--- START ---

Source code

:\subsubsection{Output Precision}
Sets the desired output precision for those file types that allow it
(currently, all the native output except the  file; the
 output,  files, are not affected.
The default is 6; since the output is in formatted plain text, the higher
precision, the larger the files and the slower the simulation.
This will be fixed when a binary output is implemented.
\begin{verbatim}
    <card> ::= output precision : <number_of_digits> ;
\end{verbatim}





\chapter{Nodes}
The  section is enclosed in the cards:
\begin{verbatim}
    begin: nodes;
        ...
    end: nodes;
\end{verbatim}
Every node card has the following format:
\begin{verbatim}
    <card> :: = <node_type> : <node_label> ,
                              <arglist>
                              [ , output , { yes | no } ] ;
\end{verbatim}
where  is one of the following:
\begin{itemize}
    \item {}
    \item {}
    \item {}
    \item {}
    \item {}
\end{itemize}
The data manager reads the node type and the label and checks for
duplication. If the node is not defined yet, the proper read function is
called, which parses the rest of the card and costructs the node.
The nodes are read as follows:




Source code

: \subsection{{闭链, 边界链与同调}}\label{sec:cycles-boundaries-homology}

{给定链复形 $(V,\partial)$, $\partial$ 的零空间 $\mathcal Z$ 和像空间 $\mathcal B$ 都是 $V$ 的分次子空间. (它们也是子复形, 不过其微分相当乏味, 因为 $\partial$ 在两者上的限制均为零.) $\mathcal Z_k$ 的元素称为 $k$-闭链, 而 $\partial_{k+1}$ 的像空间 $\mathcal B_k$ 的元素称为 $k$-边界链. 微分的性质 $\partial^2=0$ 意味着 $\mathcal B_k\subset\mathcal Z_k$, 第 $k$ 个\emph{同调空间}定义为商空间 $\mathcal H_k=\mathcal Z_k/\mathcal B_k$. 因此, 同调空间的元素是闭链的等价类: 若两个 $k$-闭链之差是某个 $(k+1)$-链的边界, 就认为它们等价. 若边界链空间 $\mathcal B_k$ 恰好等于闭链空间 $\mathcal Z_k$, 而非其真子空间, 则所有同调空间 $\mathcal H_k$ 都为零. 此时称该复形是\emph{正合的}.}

--- END ---

Problem details:
Reproduce verbatim only this range: the first line of the material through the line that contains "The default is", inclusive.

Finished exercise:
Source code

:\subsubsection{Output Precision}
Sets the desired output precision for those file types that allow it
(currently, all the native output except the  file; the
 output,  files, are not affected.
The default is 6; since the output is in formatted plain text, the higher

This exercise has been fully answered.